Inside the high-spec home that overlooks the bay at Oneroa. Photo / Supplied

“More than half of the project is done by nature, the sites are so incredible. I travel a lot but for the first time in my life I felt like I can die here,” he said. Consents and planning take time: it’s been two years since he and his wife bought their property but building only just started in February for the 140sqm guesthouse where the family will live while work starts on the 350sqm main house.

Their concrete home, burrowed into the side of the hill, is planned to blend into the land and be almost invisible, so will include a natural grass roof, thanks to extremely detailed work with a structural engineer.

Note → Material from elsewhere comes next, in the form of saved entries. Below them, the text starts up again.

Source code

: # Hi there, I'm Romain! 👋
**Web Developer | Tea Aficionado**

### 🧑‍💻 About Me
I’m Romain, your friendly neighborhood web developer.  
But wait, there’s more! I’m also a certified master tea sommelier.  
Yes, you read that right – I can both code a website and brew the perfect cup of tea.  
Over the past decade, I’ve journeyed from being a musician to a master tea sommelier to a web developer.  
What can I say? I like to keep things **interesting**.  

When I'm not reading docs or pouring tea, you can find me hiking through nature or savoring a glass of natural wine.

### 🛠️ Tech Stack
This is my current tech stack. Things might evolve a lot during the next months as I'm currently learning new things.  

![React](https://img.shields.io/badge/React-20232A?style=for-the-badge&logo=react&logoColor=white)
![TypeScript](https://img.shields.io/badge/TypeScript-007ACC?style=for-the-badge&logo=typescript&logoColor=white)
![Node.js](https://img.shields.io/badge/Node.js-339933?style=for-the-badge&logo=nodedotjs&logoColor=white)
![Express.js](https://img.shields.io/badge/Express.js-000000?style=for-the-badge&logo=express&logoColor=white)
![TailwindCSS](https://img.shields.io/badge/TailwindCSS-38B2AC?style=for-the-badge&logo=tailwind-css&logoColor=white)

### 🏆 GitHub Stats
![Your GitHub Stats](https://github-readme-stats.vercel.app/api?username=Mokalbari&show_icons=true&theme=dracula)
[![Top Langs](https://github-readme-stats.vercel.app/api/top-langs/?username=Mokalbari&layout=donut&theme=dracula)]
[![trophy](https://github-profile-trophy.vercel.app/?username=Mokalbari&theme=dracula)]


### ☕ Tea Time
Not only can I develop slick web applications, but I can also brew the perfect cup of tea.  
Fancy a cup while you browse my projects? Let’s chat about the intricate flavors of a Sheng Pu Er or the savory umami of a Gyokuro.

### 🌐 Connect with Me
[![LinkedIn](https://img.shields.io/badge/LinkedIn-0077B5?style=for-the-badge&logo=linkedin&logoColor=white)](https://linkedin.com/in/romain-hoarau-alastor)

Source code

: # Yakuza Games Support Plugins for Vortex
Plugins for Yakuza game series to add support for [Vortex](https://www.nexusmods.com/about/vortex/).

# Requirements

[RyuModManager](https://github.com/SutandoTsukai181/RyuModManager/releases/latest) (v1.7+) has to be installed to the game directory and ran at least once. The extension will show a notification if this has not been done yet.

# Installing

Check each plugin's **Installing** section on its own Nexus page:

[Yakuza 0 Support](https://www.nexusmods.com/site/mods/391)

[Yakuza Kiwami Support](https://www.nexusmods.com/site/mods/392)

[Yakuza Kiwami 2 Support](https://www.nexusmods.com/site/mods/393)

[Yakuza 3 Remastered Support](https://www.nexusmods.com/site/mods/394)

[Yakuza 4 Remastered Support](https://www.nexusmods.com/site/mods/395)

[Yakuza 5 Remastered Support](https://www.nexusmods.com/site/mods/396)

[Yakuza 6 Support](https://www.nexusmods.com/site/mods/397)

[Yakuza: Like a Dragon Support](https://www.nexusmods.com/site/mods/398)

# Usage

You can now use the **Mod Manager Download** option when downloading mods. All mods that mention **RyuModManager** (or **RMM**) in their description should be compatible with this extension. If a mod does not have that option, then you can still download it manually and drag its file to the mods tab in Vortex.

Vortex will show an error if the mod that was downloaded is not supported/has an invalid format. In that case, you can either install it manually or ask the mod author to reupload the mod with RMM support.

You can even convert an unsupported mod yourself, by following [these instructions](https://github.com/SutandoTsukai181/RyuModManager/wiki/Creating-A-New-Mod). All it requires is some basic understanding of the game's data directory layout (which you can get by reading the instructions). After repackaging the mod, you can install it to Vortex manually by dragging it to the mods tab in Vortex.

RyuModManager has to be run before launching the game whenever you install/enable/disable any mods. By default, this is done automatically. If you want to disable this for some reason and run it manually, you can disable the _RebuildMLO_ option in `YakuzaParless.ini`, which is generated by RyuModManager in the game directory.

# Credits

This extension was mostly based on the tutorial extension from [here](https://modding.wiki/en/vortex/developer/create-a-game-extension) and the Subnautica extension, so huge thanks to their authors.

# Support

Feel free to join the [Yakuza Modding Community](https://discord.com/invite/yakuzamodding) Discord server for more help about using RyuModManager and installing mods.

“We’ve already spent a lot of money before you get out of the ground. Waiheke is expensive to build on, at each part of the project you have to pay attention to the details,” he said.

“Half the job is done by nature,” the architect said, before admitting that at the lower end a $7000 to $8000 per sqm build is doable on the island, but building with concrete and extensive earthworks can add considerably to the cost.

“There are two Waihekes: the one you can see and the one you can’t,” he said.

Occasionally Waiheke buyers are spared the trouble of building their own place when the odd new-build house comes straight to the market. Kellands agent Martin Dobson, who with Charles Collins is marketing a brand-new three-bedroom house at 74 Burrell Road, Oneroa, said the owner of the high-end house had built it for himself, not as a spec house.

He said putting a price on the house, which sits on a 1394sqm section and has a bespoke kitchen, underfloor heating as well as a fireplace, has changed since it was first listed in March.

“People are finding that if it’s already built to a good level, it’s way less than the cost to recreate it – and without the angst of things like wastewater or getting out of the ground.

"Potentially, buyers are better off to just grab them, as you don’t see that stuff to get out of the ground when you’re just walking through the house.”